Mastering Complexity. Gas turbines are another major application area for learning systems — in this case, those based on neural networks (see From biological Systems to Machines Learning is the key and Pictures of the Future, Spring 2011, Turning Many into One). These systems create forecasts regarding emissions and optimal turbine operation in a matter of seconds . Turbines are governed by innumerable complicated interrelationships that researchers can often only assess via statistical methods, since many values can only be roughly estimated. Traditional mathematical formulas requiring exact figures are thus not very useful in this research. But to maximize a turbine’s lifespan and performance while minimizing its emissions the effects of thousands of settings have to be precisely assessed and forecast.
Volkmar Sterzing and his CT team at Siemens’ Intelligent Systems & Control Global Technology Field in Munich have therefore developed a new method that makes this possible. Using so-called recurrent neural networks, the researchers can depict a turbine’s entire processes and thus make accurate forecasts regarding its output. “Previously, you could only get a snapshot of these process,” explains Sterzing. “In effect, our new method allows us to take pictures of what’s happening before and after that snapshot.” According to Sterzing, this method enables researchers to know not only what happened in the past but also how processes will continue in the future. This dynamic representation makes it possible to identify and make the most of changes that are positive while reducing the impact of those that may be negative and altering maintenance plans accordingly.
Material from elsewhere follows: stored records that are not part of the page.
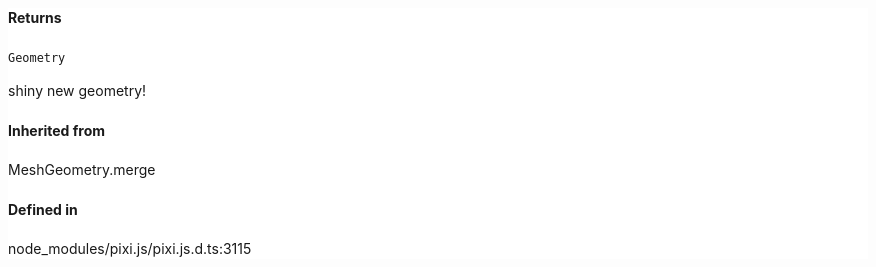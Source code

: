 #### Returns

`Geometry`

shiny new geometry!

#### Inherited from

MeshGeometry.merge

#### Defined in

node_modules/pixi.js/pixi.js.d.ts:3115
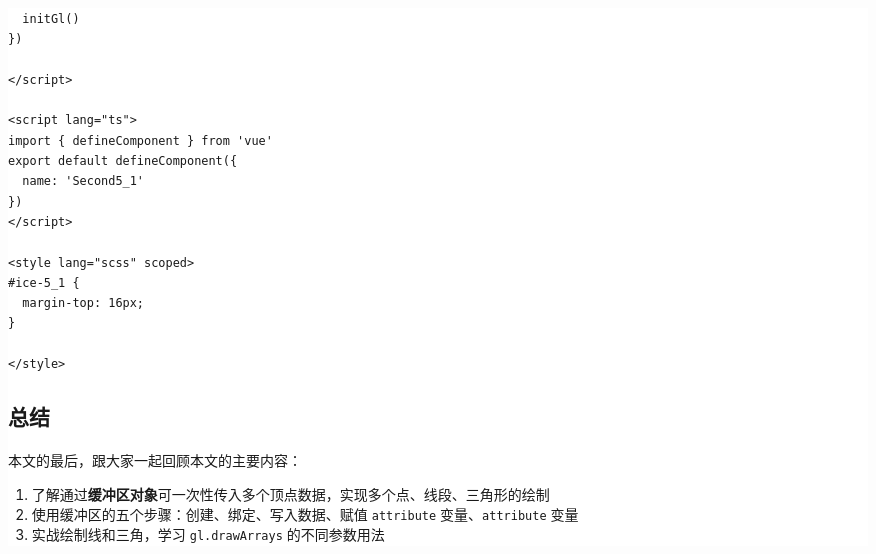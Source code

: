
 ```vue
  initGl()
})

</script>

<script lang="ts">
import { defineComponent } from 'vue'
export default defineComponent({
  name: 'Second5_1'
})
</script>

<style lang="scss" scoped>
#ice-5_1 {
  margin-top: 16px;
}

</style>
```

## 总结

本文的最后，跟大家一起回顾本文的主要内容：
1. 了解通过**缓冲区对象**可一次性传入多个顶点数据，实现多个点、线段、三角形的绘制
2. 使用缓冲区的五个步骤：创建、绑定、写入数据、赋值 `attribute` 变量、`attribute` 变量
3. 实战绘制线和三角，学习 `gl.drawArrays` 的不同参数用法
CT researchers have applied what they have learned from gas turbines to a related field — the optimization of wind turbines and entire wind parks. As an ardent regatta sailor, Sterzing knows that in order to steer his boat in the best possible way he must keep an eye on the waves, wind speed, and competing sailboats during every minute of a race. Otherwise, it would not be possible to forecast future developments and plan an appropriate course. This approach inspired him to create a software system for wind turbines based on sensors that measure about ten factors, including wind speed, turbulence levels, temperature, and air pressure. Algorithms correlate this data with a wind park’s output so that the software can learn from thousands of interrelationships and apply its knowledge to novel situations.
As the system learns different situations, it gets better and better at independently forecasting which settings — such as the rotor blades’ angle of incidence or the generator speed — are required for a wind turbine to generate the greatest output from the available wind. This method has been show to increase a wind turbine’s output by up to half a percentage point. That may not sound like much, but in a large wind park it has a major impact. Tests at the Lillgrund wind farm in Sweden during the last six months have shown that, thanks to the ability to learn independently from its own actions — so-called autonomous learning — the park has been able to increase its output by the equivalent of an additional turbine.